Tor slammed his hand against the worktop, the metallic report stilling everyone into silence. “I’m not going to leave you in this place. I already lost your father. I’m not going to return to Earth and say it was all in vein.”

“You would have done if I hadn’t have woken up though.” Katja’s response was muted but blazing blue eyes locked with Tor’s; stubborn and helpless.

“You did though, so we’re not leaving you,” Tor replied softly, relieved Katja had turned her attention elsewhere.

Katja now appraised the hospital clipboard hung beside the cold chambers. Her wasted legs limply seeking purchase on the cold tiles of the morgue. She ran her index finger down the board, smearing the marker lines that scored out each name but her own, names of colleagues and friends. Her chin sagged to her breast, her finger falling away from the bottom of the board black with ink. Sobs wracked Katja’s body once again. “I don’t understand.”

Peralta and Tala helped Katja to the little plastic chair. She slumped, ragdoll into the seat, threatening to teeter off to the floor and perhaps the oblivion of her nightmares reawakened.

Tor placed a steadying hand on her shoulder while Peralta and Tala crouched beside her, mutual expressions of disconcerted empathy. Katja felt boneless to the touch as if only her face had retained its youth. The rest of her toneless body quivered as drool glistened her chin and darkened the neckline of her scrubs. Unsure what to say, Tor held her silently until the sobbing subsided.

Katja sat mute and hunched for a long while, eyelids flickering as her brain tried to parse the influx of information. “I don’t understand what happened? These people were my friends.”

“The names on the clipboard?” Tor removed his hand from Katja’s shoulder and traced the cleaved line in the crossed out names her finger had made.

Katja nodded. “We were all due to sign off,” she wiped her chin and cheeks dry with the sleeve of her scrubs. “Before the quarantine.”

“Why was the station under quarantine, Katja?”
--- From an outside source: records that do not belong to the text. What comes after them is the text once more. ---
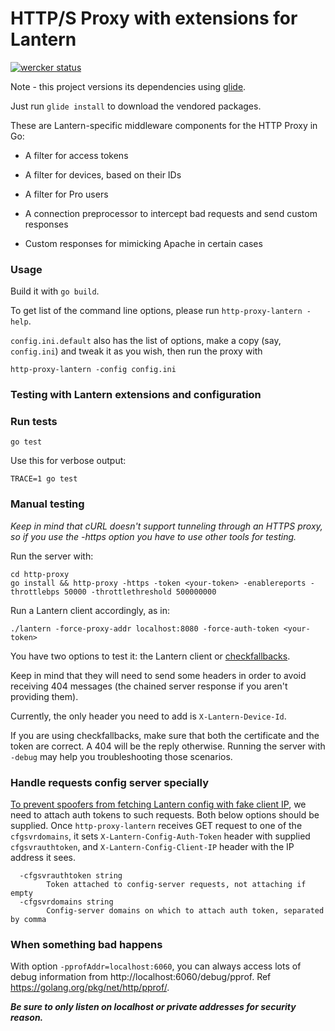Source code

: # HTTP/S Proxy with extensions for Lantern

[![wercker status](https://app.wercker.com/status/dd67bf2d94efc6c30e8042585a6a8fbf/m "wercker status")](https://app.wercker.com/project/bykey/dd67bf2d94efc6c30e8042585a6a8fbf)

Note - this project versions its dependencies using [glide](https://github.com/Masterminds/glide).

Just run `glide install` to download the vendored packages.

These are Lantern-specific middleware components for the HTTP Proxy in Go:

* A filter for access tokens

* A filter for devices, based on their IDs

* A filter for Pro users

* A connection preprocessor to intercept bad requests and send custom responses

* Custom responses for mimicking Apache in certain cases


### Usage

Build it with `go build`.

To get list of the command line options, please run `http-proxy-lantern -help`.

`config.ini.default` also has the list of options, make a copy (say, `config.ini`) and tweak it as you wish, then run the proxy with

```
http-proxy-lantern -config config.ini
```

### Testing with Lantern extensions and configuration

### Run tests

```
go test
```

Use this for verbose output:

```
TRACE=1 go test
```

### Manual testing

*Keep in mind that cURL doesn't support tunneling through an HTTPS proxy, so if you use the -https option you have to use other tools for testing.*

Run the server with:

```
cd http-proxy
go install && http-proxy -https -token <your-token> -enablereports -throttlebps 50000 -throttlethreshold 500000000
```

Run a Lantern client accordingly, as in:

```
./lantern -force-proxy-addr localhost:8080 -force-auth-token <your-token>
```

You have two options to test it: the Lantern client or [checkfallbacks](https://github.com/getlantern/lantern/tree/valencia/src/github.com/getlantern/checkfallbacks).

Keep in mind that they will need to send some headers in order to avoid receiving 404 messages (the chained server response if you aren't providing them).

Currently, the only header you need to add is `X-Lantern-Device-Id`.

If you are using checkfallbacks, make sure that both the certificate and the token are correct.  A 404 will be the reply otherwise.  Running the server with `-debug` may help you troubleshooting those scenarios.

### Handle requests config server specially

[To prevent spoofers from fetching Lantern config with fake client IP](https://github.com/getlantern/config-server/issues/4), we need to attach auth tokens to such requests.  Both below options should be supplied. Once `http-proxy-lantern` receives GET request to one of the `cfgsvrdomains`, it sets `X-Lantern-Config-Auth-Token` header with supplied `cfgsvrauthtoken`, and `X-Lantern-Config-Client-IP` header with the IP address it sees.

```
  -cfgsvrauthtoken string
        Token attached to config-server requests, not attaching if empty
  -cfgsvrdomains string
        Config-server domains on which to attach auth token, separated by comma
```

### When something bad happens

With option `-pprofAddr=localhost:6060`, you can always access lots of debug information from http://localhost:6060/debug/pprof. Ref https://golang.org/pkg/net/http/pprof/.

***Be sure to only listen on localhost or private addresses for security reason.***
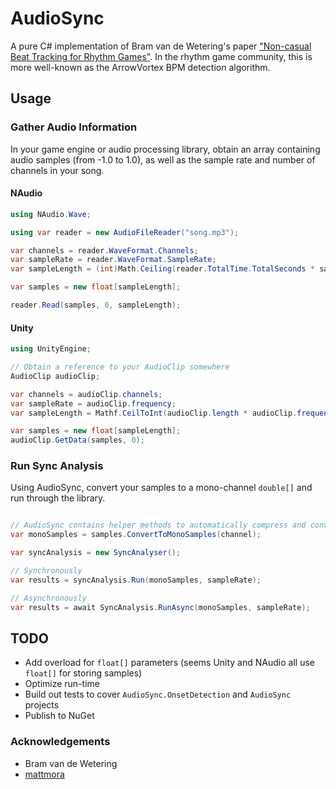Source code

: # AudioSync

A pure C# implementation of Bram van de Wetering's paper ["Non-casual Beat Tracking for Rhythm Games"](https://github.com/nathanstep55/bpm-offset-detector/blob/main/original-paper/report.pdf). In the rhythm game community, this is more well-known as the ArrowVortex BPM detection algorithm.

## Usage

### Gather Audio Information

In your game engine or audio processing library, obtain an array containing audio samples (from -1.0 to 1.0), as well as the sample rate and number of channels in your song.

#### NAudio

```cs
using NAudio.Wave;

using var reader = new AudioFileReader("song.mp3");

var channels = reader.WaveFormat.Channels;
var sampleRate = reader.WaveFormat.SampleRate;
var sampleLength = (int)Math.Ceiling(reader.TotalTime.TotalSeconds * sampleRate);

var samples = new float[sampleLength];

reader.Read(samples, 0, sampleLength);
```

#### Unity

```cs
using UnityEngine;

// Obtain a reference to your AudioClip somewhere
AudioClip audioClip;

var channels = audioClip.channels;
var sampleRate = audioClip.frequency;
var sampleLength = Mathf.CeilToInt(audioClip.length * audioClip.frequency);

var samples = new float[sampleLength];
audioClip.GetData(samples, 0);
```

### Run Sync Analysis

Using AudioSync, convert your samples to a mono-channel `double[]` and run through the library.

```cs

// AudioSync contains helper methods to automatically compress and convert your samples to a mono-channel double[]
var monoSamples = samples.ConvertToMonoSamples(channel);

var syncAnalysis = new SyncAnalyser();

// Synchronously
var results = syncAnalysis.Run(monoSamples, sampleRate);

// Asynchronously
var results = await SyncAnalysis.RunAsync(monoSamples, sampleRate);
```

## TODO

- Add overload for `float[]` parameters (seems Unity and NAudio all use `float[]` for storing samples)
- Optimize run-time
- Build out tests to cover `AudioSync.OnsetDetection` and `AudioSync` projects
- Publish to NuGet

### Acknowledgements

- Bram van de Wetering
- [mattmora](https://github.com/mattmora)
Katja shook her head violently, her face clenching, fighting a renewed onset of salty tears. Her round cheeks were already sorely reddened by her weeping. “No,” was all she could say before pitching forward, trying to stand. Tala and Peralta managed to grab her as she lurched forward, her knees providing little resistance or support to the movement. She grasped the handle of one of the cold chambers, her hand appearing small and pale against the brass latch. She pulled it open, utilizing what little reservoirs of strength remained.
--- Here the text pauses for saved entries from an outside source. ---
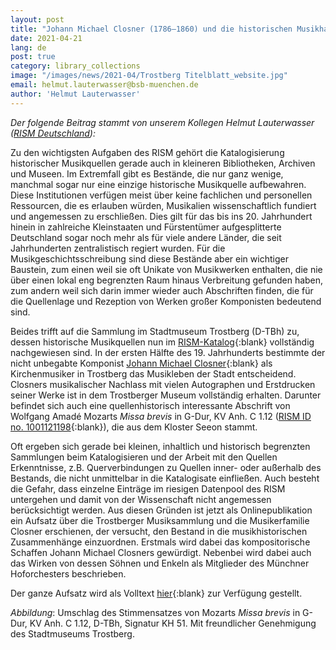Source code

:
 ```yaml
---
layout: post
title: "Johann Michael Closner (1786–1860) und die historischen Musikhandschriften und Musikdrucke im Stadtmuseum Trostberg"
date: 2021-04-21
lang: de
post: true
category: library_collections
image: "/images/news/2021-04/Trostberg Titelblatt_website.jpg"
email: helmut.lauterwasser@bsb-muenchen.de
author: 'Helmut Lauterwasser'
---
```


_Der folgende Beitrag stammt von unserem Kollegen Helmut Lauterwasser ([RISM Deutschland](http://de.rism.info/de/home.html)):_  

Zu den wichtigsten Aufgaben des RISM gehört die Katalogisierung historischer Musikquellen gerade auch in kleineren Bibliotheken, Archiven und Museen. Im Extremfall gibt es Bestände, die nur ganz wenige, manchmal sogar nur eine einzige historische Musikquelle aufbewahren. Diese Institutionen verfügen meist über keine fachlichen und personellen Ressourcen, die es erlauben würden, Musikalien wissenschaftlich fundiert und angemessen zu erschließen. Dies gilt für das bis ins 20. Jahrhundert hinein in zahlreiche Kleinstaaten und Fürstentümer aufgesplitterte Deutschland sogar noch mehr als für viele andere Länder, die seit Jahrhunderten zentralistisch regiert wurden. Für die Musikgeschichtsschreibung sind diese Bestände aber ein wichtiger Baustein, zum einen weil sie oft Unikate von Musikwerken enthalten, die nie über einen lokal eng begrenzten Raum hinaus Verbreitung gefunden haben, zum andern weil sich darin immer wieder auch Abschriften finden, die für die Quellenlage und Rezeption von Werken großer Komponisten bedeutend sind.

Beides trifft auf die Sammlung im Stadtmuseum Trostberg (D-TBh) zu, dessen historische Musikquellen nun im [RISM-Katalog](https://opac.rism.info/search?View=rism&siglum=D-TBh){:blank} vollständig nachgewiesen sind. In der ersten Hälfte des 19. Jahrhunderts bestimmte der nicht unbegabte Komponist [Johann Michael Closner](https://opac.rism.info/search?View=rism&author=Closner+Johann+Michael){:blank} als Kirchenmusiker in Trostberg das Musikleben der Stadt entscheidend. Closners musikalischer Nachlass mit vielen Autographen und Erstdrucken seiner Werke ist in dem Trostberger Museum vollständig erhalten. Darunter befindet sich auch eine quellenhistorisch interessante Abschrift von Wolfgang Amadé Mozarts _Missa brevis_ in G-Dur, KV Anh. C 1.12 ([RISM ID no. 1001121198](https://opac.rism.info/search?id=1001121198&View=rism){:blank}), die aus dem Kloster Seeon stammt.

Oft ergeben sich gerade bei kleinen, inhaltlich und historisch begrenzten Sammlungen beim Katalogisieren und der Arbeit mit den Quellen Erkenntnisse, z.B. Querverbindungen zu Quellen inner- oder außerhalb des Bestands, die nicht unmittelbar in die Katalogisate einfließen. Auch besteht die Gefahr, dass einzelne Einträge im riesigen Datenpool des RISM untergehen und damit von der Wissenschaft nicht angemessen berücksichtigt werden. Aus diesen Gründen ist jetzt als Onlinepublikation ein Aufsatz über die Trostberger Musiksammlung und die Musikerfamilie Closner erschienen, der versucht, den Bestand in die musikhistorischen Zusammenhänge einzuordnen. Erstmals wird dabei das kompositorische Schaffen Johann Michael Closners gewürdigt. Nebenbei wird dabei auch das Wirken von dessen Söhnen und Enkeln als Mitglieder des Münchner Hoforchesters beschrieben.

Der ganze Aufsatz wird als Volltext [hier](https://nbn-resolving.org/urn:nbn:de:bsz:14-qucosa2-743830){:blank} zur Verfügung gestellt.

_Abbildung_: Umschlag des Stimmensatzes von Mozarts _Missa brevis_ in G-Dur, KV Anh. C 1.12, D-TBh, Signatur KH 51. Mit freundlicher Genehmigung des Stadtmuseums Trostberg.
“They’re all empty, Katja,” Tor said over the hum of the refrigeration plant. “We’ve checked them all.”

“This one was Arty’s,” she replied. Her breaking voice ringing within the confines of the chamber. Peralta and Tala seized her as she fell limp, returning her to the seat without struggle. Tor silently returned the chamber door to its jam before it had chance to clatter shut in counter rotation.

Mihailov was growing steadily more aggravated at the door. Tor watched the Bulgarian fidget in the corridor while stealing increasingly exasperated glances into the morgue. He paced the six feet expanse of the corridor for the thousandth time and looked at the time readout on his own suit. “Captain, this is taking too long.”

Katja stared lifelessly at the patchwork of cold chambers that had apparently contained her friends, the lustre of life that had returned was gone again. Her eyes dry and stagnant.

“I know,” said Tor, resignedly. Unable to capture Katja’s eye he turned and walked from her into the dark of the morgue. Tor rested his head in his hands, fresh stubble pricking the meat of his palm as he gently kneaded his eyelids. “We’ll tie her to a fucking stretcher if we have to, but I’m done with this place.”